On the road to Uganda’s future

Even when large-scale infrastructure projects remain unfinished, people find ways to use them and live with them. Consider Uganda’s Entebbe-Kampala Expressway, which has sparked significant public debate for nearly fifteen years. Since construction began in November 2012, the four-lane, fifty-one-kilometer toll road connecting Kampala, Uganda’s capital, to Entebbe, the site of Uganda’s main airport, has been a major point of contention. Funded by the government of Uganda and the Export-Import Bank of China, the highway opened to traffic in June of 2018. According to official figures, the highway incurred a total cost of USD 476 million, more than five times what it should have cost,1 leading to claims that it’s “the world’s most expensive road.”2 State officials attributed the exorbitant cost to difficult terrain, to the absence of competitive bidding, to land acquisition challenges, and to redundant consultancy services marred by copious kickbacks and corruption.
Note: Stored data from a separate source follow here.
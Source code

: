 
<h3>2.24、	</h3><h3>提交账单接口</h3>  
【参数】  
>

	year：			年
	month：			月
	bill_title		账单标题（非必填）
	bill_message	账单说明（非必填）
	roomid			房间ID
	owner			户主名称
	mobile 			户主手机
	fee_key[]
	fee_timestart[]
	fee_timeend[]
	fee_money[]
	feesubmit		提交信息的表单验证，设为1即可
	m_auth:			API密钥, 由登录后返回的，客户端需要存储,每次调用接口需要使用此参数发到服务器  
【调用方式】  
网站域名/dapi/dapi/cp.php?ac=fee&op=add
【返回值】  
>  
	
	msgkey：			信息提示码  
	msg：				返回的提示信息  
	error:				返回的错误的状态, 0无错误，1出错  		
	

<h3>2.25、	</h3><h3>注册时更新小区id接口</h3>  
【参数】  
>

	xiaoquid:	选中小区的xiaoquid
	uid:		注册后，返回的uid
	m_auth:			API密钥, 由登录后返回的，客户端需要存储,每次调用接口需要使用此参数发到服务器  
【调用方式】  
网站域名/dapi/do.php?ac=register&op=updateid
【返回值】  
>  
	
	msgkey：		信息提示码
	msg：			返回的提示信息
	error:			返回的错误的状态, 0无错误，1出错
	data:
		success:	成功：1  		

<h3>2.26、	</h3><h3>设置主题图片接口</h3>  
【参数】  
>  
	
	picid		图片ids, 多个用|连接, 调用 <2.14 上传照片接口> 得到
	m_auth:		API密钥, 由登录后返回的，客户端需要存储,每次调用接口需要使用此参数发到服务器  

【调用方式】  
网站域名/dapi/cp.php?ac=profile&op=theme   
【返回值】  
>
The highway was expected to spur economic growth, foster social transformation, and decongest the Greater Kampala Metropolitan Area. With an aspirational and capitalist agenda, it was envisioned as a “new standard”3  for Uganda in its progression toward middle-income status. As the first toll road in the country, it introduced innovative technologies for automated toll collection such as smart cards,4 which can be reloaded via mobile payments or through bank transfers.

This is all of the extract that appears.